# WORK TO COMPLETE:
All entries are to be given again verbatim.

Source data:
------------------------------------------------

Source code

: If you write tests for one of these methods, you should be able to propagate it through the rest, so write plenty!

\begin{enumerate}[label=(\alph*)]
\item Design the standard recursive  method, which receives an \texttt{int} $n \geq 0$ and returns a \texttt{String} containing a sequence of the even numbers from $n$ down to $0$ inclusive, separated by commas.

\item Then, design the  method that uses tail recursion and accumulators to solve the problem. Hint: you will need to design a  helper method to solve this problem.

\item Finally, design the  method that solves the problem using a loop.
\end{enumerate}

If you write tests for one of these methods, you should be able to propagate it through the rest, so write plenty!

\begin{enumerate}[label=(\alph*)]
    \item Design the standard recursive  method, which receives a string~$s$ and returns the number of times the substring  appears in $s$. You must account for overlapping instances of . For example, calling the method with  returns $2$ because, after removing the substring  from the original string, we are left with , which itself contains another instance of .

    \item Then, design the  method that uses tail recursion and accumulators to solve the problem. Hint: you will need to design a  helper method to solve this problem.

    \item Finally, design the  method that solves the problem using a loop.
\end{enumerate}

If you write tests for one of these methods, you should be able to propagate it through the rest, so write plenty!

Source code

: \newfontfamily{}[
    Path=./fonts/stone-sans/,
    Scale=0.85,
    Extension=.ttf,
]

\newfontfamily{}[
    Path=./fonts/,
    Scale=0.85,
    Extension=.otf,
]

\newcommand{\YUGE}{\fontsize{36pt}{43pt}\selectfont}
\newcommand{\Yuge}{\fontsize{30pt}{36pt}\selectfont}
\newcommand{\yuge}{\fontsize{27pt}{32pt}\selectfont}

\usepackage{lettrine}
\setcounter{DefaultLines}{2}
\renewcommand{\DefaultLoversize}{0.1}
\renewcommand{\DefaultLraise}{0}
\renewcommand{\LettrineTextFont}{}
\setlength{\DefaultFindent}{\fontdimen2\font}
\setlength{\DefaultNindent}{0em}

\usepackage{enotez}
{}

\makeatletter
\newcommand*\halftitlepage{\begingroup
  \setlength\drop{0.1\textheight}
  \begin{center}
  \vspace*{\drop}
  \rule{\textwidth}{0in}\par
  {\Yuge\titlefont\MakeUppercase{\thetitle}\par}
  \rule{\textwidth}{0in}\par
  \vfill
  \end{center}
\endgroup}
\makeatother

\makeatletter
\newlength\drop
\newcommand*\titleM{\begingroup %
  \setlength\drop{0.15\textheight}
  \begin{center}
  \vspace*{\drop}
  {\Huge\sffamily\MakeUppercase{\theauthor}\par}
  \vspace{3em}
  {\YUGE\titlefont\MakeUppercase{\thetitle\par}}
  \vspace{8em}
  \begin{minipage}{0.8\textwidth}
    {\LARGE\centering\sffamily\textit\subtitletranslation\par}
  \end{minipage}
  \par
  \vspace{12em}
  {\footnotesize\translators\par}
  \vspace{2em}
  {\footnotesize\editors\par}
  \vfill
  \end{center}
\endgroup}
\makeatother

------------------------------------------------

# WRITTEN REPLY:
Source code

: If you write tests for one of these methods, you should be able to propagate it through the rest, so write plenty!

\begin{enumerate}[label=(\alph*)]
\item Design the standard recursive  method, which receives an \texttt{int} $n \geq 0$ and returns a \texttt{String} containing a sequence of the even numbers from $n$ down to $0$ inclusive, separated by commas.

\item Then, design the  method that uses tail recursion and accumulators to solve the problem. Hint: you will need to design a  helper method to solve this problem.

\item Finally, design the  method that solves the problem using a loop.
\end{enumerate}

If you write tests for one of these methods, you should be able to propagate it through the rest, so write plenty!

\begin{enumerate}[label=(\alph*)]
    \item Design the standard recursive  method, which receives a string~$s$ and returns the number of times the substring  appears in $s$. You must account for overlapping instances of . For example, calling the method with  returns $2$ because, after removing the substring  from the original string, we are left with , which itself contains another instance of .

    \item Then, design the  method that uses tail recursion and accumulators to solve the problem. Hint: you will need to design a  helper method to solve this problem.

    \item Finally, design the  method that solves the problem using a loop.
\end{enumerate}

If you write tests for one of these methods, you should be able to propagate it through the rest, so write plenty!

Source code

: \newfontfamily{}[
    Path=./fonts/stone-sans/,
    Scale=0.85,
    Extension=.ttf,
]

\newfontfamily{}[
    Path=./fonts/,
    Scale=0.85,
    Extension=.otf,
]

\newcommand{\YUGE}{\fontsize{36pt}{43pt}\selectfont}
\newcommand{\Yuge}{\fontsize{30pt}{36pt}\selectfont}
\newcommand{\yuge}{\fontsize{27pt}{32pt}\selectfont}

\usepackage{lettrine}
\setcounter{DefaultLines}{2}
\renewcommand{\DefaultLoversize}{0.1}
\renewcommand{\DefaultLraise}{0}
\renewcommand{\LettrineTextFont}{}
\setlength{\DefaultFindent}{\fontdimen2\font}
\setlength{\DefaultNindent}{0em}

\usepackage{enotez}
{}

\makeatletter
\newcommand*\halftitlepage{\begingroup
  \setlength\drop{0.1\textheight}
  \begin{center}
  \vspace*{\drop}
  \rule{\textwidth}{0in}\par
  {\Yuge\titlefont\MakeUppercase{\thetitle}\par}
  \rule{\textwidth}{0in}\par
  \vfill
  \end{center}
\endgroup}
\makeatother

\makeatletter
\newlength\drop
\newcommand*\titleM{\begingroup %
  \setlength\drop{0.15\textheight}
  \begin{center}
  \vspace*{\drop}
  {\Huge\sffamily\MakeUppercase{\theauthor}\par}
  \vspace{3em}
  {\YUGE\titlefont\MakeUppercase{\thetitle\par}}
  \vspace{8em}
  \begin{minipage}{0.8\textwidth}
    {\LARGE\centering\sffamily\textit\subtitletranslation\par}
  \end{minipage}
  \par
  \vspace{12em}
  {\footnotesize\translators\par}
  \vspace{2em}
  {\footnotesize\editors\par}
  \vfill
  \end{center}
\endgroup}
\makeatother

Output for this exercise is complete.